> Exercise aim:
When a line below holds the string "style", show that line.

[Stored data]
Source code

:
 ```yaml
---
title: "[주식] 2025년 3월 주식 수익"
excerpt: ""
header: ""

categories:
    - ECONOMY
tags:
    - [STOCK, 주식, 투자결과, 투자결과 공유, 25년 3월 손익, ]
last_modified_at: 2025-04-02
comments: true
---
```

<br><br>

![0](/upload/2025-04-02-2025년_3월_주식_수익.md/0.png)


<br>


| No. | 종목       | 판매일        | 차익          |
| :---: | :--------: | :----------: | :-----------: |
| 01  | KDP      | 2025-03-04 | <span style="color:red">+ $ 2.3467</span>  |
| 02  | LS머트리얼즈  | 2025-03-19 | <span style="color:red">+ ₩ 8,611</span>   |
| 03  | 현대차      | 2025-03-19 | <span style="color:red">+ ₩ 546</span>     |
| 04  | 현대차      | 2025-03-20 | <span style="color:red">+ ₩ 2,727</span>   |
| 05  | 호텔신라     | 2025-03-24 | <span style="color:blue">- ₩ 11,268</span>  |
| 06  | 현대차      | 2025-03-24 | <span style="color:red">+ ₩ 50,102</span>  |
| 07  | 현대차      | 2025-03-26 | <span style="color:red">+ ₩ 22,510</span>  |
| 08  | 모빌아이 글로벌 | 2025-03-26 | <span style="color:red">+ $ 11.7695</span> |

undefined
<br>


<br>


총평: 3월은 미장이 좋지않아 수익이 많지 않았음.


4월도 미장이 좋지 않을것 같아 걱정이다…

> Task answer:
| 01  | KDP      | 2025-03-04 | <span style="color:red">+ $ 2.3467</span>  |
| 02  | LS머트리얼즈  | 2025-03-19 | <span style="color:red">+ ₩ 8,611</span>   |
| 03  | 현대차      | 2025-03-19 | <span style="color:red">+ ₩ 546</span>     |
| 04  | 현대차      | 2025-03-20 | <span style="color:red">+ ₩ 2,727</span>   |
| 05  | 호텔신라     | 2025-03-24 | <span style="color:blue">- ₩ 11,268</span>  |
| 06  | 현대차      | 2025-03-24 | <span style="color:red">+ ₩ 50,102</span>  |
| 07  | 현대차      | 2025-03-26 | <span style="color:red">+ ₩ 22,510</span>  |
| 08  | 모빌아이 글로벌 | 2025-03-26 | <span style="color:red">+ $ 11.7695</span> |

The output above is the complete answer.